**Source data:**
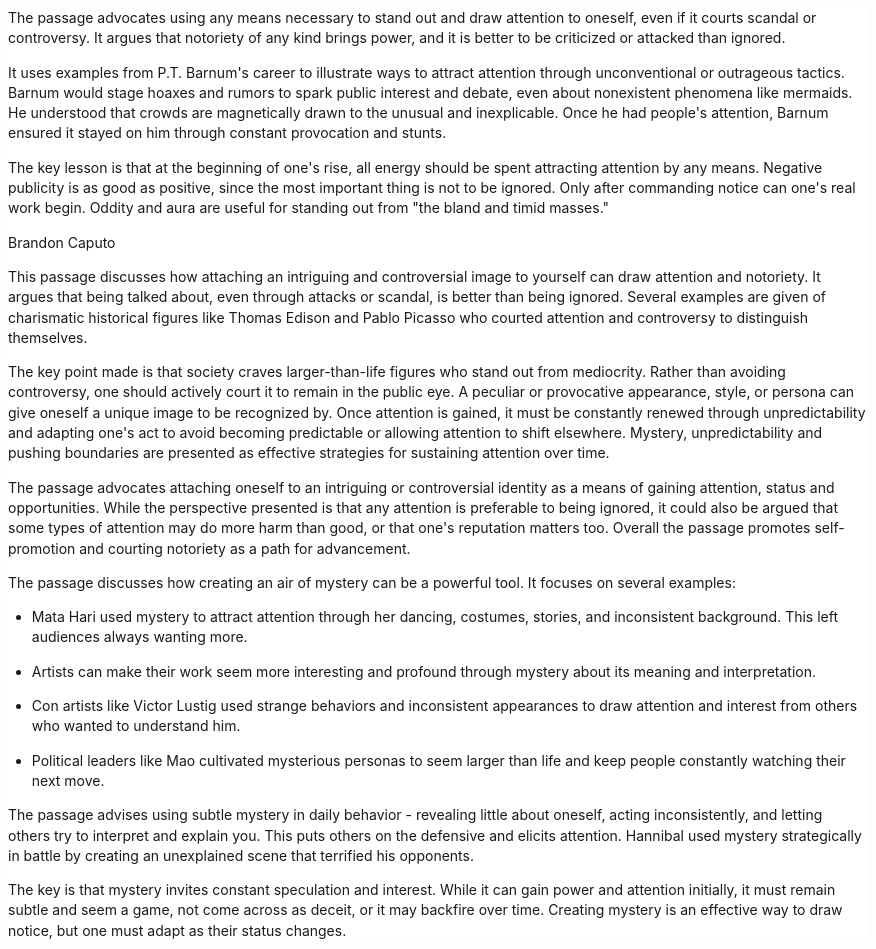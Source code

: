 The passage advocates using any means necessary to stand out and draw attention to oneself, even if it courts scandal or controversy. It argues that notoriety of any kind brings power, and it is better to be criticized or attacked than ignored. 

It uses examples from P.T. Barnum's career to illustrate ways to attract attention through unconventional or outrageous tactics. Barnum would stage hoaxes and rumors to spark public interest and debate, even about nonexistent phenomena like mermaids. He understood that crowds are magnetically drawn to the unusual and inexplicable. Once he had people's attention, Barnum ensured it stayed on him through constant provocation and stunts.

The key lesson is that at the beginning of one's rise, all energy should be spent attracting attention by any means. Negative publicity is as good as positive, since the most important thing is not to be ignored. Only after commanding notice can one's real work begin. Oddity and aura are useful for standing out from "the bland and timid masses."

 Brandon Caputo

This passage discusses how attaching an intriguing and controversial image to yourself can draw attention and notoriety. It argues that being talked about, even through attacks or scandal, is better than being ignored. Several examples are given of charismatic historical figures like Thomas Edison and Pablo Picasso who courted attention and controversy to distinguish themselves. 

The key point made is that society craves larger-than-life figures who stand out from mediocrity. Rather than avoiding controversy, one should actively court it to remain in the public eye. A peculiar or provocative appearance, style, or persona can give oneself a unique image to be recognized by. Once attention is gained, it must be constantly renewed through unpredictability and adapting one's act to avoid becoming predictable or allowing attention to shift elsewhere. Mystery, unpredictability and pushing boundaries are presented as effective strategies for sustaining attention over time.

The passage advocates attaching oneself to an intriguing or controversial identity as a means of gaining attention, status and opportunities. While the perspective presented is that any attention is preferable to being ignored, it could also be argued that some types of attention may do more harm than good, or that one's reputation matters too. Overall the passage promotes self-promotion and courting notoriety as a path for advancement.

The passage discusses how creating an air of mystery can be a powerful tool. It focuses on several examples: 

- Mata Hari used mystery to attract attention through her dancing, costumes, stories, and inconsistent background. This left audiences always wanting more.

- Artists can make their work seem more interesting and profound through mystery about its meaning and interpretation. 

- Con artists like Victor Lustig used strange behaviors and inconsistent appearances to draw attention and interest from others who wanted to understand him. 

- Political leaders like Mao cultivated mysterious personas to seem larger than life and keep people constantly watching their next move. 

The passage advises using subtle mystery in daily behavior - revealing little about oneself, acting inconsistently, and letting others try to interpret and explain you. This puts others on the defensive and elicits attention. Hannibal used mystery strategically in battle by creating an unexplained scene that terrified his opponents. 

The key is that mystery invites constant speculation and interest. While it can gain power and attention initially, it must remain subtle and seem a game, not come across as deceit, or it may backfire over time. Creating mystery is an effective way to draw notice, but one must adapt as their status changes.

**What is expected:** Take the listing above and repeat exactly the lines from the one containing "The passage discusses" through the one containing "- Artists can", both included.

**Answer for this exercise:**
The passage discusses how creating an air of mystery can be a powerful tool. It focuses on several examples: 

- Mata Hari used mystery to attract attention through her dancing, costumes, stories, and inconsistent background. This left audiences always wanting more.

- Artists can make their work seem more interesting and profound through mystery about its meaning and interpretation. 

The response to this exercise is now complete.